Now, to another question. Both Wretchard and Chester think the loss of the 4th Infantry Division in the invasion (in retrospect) was not a big deal. I beg to differ. In the beginning I wasn't worried about that loss, now in retrospect it figures to be a bigger problem than we had anticipated. Why? Because the 4th ID could have swept down to Baghdad and done a couple of things. Provided blocking preventing the dissolution of the Iraqi Republican Guards Divisions (IRGDs). Instead of allowing those soldiers to melt into the general population many proto-terrorists could have been killed.

Commentators on the Belmont Club have countered the IRGDs didn't so much as dissolve as were allowed to drop their arms and return home. Fair point, but of course, this was after a certain point. Other commentators have noted another division working Iraq could have helped provide security and found and secured many of the ammo dumps that the Saddamites set up prior to the invasion.

The lack of the Fourth Infantry Division probably delayed elections and the government that is still trying to form.

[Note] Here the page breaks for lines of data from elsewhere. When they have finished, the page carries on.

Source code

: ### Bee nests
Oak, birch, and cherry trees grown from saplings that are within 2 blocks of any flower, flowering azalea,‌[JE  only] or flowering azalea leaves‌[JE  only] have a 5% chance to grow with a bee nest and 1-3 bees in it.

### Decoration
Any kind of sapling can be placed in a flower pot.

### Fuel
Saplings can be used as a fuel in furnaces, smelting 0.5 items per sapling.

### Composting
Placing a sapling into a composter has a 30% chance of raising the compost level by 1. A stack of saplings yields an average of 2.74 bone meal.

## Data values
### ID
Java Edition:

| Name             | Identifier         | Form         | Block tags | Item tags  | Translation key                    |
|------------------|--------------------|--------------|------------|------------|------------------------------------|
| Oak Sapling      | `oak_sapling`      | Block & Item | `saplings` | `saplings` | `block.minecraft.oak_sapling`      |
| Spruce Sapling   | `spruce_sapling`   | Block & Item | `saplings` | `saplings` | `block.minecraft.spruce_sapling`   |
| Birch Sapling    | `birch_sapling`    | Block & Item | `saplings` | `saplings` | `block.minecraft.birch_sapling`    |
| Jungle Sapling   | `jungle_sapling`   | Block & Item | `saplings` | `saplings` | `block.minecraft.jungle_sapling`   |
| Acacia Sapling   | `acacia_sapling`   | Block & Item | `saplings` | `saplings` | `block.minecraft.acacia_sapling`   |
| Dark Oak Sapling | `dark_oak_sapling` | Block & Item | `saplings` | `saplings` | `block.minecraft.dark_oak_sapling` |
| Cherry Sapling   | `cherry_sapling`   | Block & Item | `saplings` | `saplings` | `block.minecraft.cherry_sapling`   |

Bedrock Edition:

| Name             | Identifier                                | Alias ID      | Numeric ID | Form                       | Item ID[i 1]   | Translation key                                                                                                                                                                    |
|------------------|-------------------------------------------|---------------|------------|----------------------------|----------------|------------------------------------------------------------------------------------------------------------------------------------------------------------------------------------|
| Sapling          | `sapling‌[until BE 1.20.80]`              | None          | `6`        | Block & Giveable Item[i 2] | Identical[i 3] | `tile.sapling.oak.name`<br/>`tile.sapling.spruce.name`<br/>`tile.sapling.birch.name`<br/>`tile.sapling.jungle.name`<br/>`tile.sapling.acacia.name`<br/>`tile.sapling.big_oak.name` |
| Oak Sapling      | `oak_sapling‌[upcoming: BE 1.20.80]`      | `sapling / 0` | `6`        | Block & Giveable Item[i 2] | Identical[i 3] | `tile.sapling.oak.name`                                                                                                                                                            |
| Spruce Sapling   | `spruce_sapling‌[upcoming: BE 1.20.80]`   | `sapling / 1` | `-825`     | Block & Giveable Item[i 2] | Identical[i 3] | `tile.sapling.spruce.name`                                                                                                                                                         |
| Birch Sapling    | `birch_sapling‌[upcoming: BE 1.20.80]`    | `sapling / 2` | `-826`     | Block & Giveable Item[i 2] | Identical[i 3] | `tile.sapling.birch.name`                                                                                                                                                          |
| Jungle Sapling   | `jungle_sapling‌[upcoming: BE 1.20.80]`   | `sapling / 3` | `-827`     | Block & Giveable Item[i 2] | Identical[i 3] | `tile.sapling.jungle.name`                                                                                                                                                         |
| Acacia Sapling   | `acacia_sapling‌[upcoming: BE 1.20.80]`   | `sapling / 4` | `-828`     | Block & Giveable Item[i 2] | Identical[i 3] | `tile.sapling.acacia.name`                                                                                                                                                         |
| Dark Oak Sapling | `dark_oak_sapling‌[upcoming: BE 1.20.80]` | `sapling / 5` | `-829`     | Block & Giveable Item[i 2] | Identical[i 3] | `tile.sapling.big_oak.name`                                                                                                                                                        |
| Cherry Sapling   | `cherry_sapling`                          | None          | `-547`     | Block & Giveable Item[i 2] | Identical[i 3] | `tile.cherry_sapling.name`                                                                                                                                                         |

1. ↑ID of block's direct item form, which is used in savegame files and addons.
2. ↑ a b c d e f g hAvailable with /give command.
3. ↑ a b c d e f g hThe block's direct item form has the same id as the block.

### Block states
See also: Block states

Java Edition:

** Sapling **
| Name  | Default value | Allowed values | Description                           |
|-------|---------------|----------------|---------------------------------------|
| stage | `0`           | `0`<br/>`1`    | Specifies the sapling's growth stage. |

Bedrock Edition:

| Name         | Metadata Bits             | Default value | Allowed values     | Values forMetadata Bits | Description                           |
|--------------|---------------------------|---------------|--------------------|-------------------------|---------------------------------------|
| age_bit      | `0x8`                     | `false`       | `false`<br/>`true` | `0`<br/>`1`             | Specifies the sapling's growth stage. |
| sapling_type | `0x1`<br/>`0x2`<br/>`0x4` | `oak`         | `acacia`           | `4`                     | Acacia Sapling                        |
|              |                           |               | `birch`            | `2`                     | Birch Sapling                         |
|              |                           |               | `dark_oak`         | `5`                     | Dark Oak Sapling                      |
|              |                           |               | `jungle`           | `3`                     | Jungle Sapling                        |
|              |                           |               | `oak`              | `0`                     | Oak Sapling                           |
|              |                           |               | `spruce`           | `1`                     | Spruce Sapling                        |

Now, Chester brings addresses who messed up in securing Turkish territory. Well, he really doesn't name any one particular individual
Was it a State function or a Defense function to convice [sic] the Turks to let us have our way? If memory serves, both Powell and Wolfowitz made trips to Turkey in the Jan/Feb/Mar timeframe. Who was ultimately responsible? Was everyone on the same page, making the same kinds of overtures to the Turks? or was it a case of an issue -- everyone who's worked in a large organization has observed this phenomenon -- where both were in charge and therefore neither took the initiative, knowing that they had the other to blame if it went south . . .
Source: The Adventures of Chester - Why didn't Turkey let us open a northern front in 2003?
Hmmmm. It pains me to say this but when two subordinates in an organization are stepping on each other's toes or pointing at the other, what is supposed to happen? The boss steps in and resolves the situation by either taking care of the matter themselves or by designating one subordinate the lead. If as Chester says is true then this confusion comes from the top of the organization, that is the President's office.

Which department should have been in charge of the operation to secure Turkish territory? The State Department should have taken the lead in that effort.